_ASSIGNMENT_
Provide only the number of lines in the data below that contain the string "herokuapp".

*** DATASET RECORDS

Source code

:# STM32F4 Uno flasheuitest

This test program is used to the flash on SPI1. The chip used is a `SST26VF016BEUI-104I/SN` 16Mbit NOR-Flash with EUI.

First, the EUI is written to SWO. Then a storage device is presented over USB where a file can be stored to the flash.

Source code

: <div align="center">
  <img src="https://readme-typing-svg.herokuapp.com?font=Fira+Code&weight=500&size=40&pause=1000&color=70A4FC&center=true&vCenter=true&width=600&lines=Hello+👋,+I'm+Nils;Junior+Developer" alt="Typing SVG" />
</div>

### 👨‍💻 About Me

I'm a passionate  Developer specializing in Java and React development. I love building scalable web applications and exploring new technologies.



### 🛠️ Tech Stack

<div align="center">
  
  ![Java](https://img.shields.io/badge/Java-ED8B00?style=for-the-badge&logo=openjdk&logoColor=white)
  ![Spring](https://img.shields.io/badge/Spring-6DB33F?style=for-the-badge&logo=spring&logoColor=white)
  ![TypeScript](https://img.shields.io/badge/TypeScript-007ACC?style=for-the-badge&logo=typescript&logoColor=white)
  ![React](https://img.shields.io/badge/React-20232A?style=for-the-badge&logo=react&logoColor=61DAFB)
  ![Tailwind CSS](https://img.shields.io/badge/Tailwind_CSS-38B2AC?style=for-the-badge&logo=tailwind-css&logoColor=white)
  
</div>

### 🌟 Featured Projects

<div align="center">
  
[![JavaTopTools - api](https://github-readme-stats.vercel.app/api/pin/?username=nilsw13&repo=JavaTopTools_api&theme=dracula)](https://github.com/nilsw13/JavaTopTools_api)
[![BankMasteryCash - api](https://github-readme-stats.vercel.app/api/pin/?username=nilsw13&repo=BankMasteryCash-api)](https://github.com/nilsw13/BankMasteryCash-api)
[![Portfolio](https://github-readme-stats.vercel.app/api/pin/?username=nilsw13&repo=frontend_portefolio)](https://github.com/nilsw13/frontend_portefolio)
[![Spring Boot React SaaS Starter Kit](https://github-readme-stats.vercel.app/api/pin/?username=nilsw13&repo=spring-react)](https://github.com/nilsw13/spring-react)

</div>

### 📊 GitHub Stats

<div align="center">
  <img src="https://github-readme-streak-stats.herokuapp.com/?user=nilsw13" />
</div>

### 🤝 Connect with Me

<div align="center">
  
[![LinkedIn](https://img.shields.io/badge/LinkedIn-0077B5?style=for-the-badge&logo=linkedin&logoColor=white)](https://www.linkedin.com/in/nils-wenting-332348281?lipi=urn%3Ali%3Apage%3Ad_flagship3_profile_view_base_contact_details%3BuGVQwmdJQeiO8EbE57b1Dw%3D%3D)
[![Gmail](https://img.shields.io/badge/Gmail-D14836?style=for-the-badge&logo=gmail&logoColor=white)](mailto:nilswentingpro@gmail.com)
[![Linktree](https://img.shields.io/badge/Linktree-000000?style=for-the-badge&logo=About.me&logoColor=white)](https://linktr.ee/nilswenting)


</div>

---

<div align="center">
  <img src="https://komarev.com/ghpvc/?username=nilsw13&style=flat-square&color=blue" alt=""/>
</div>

******

_PROBLEM SOLUTION_
2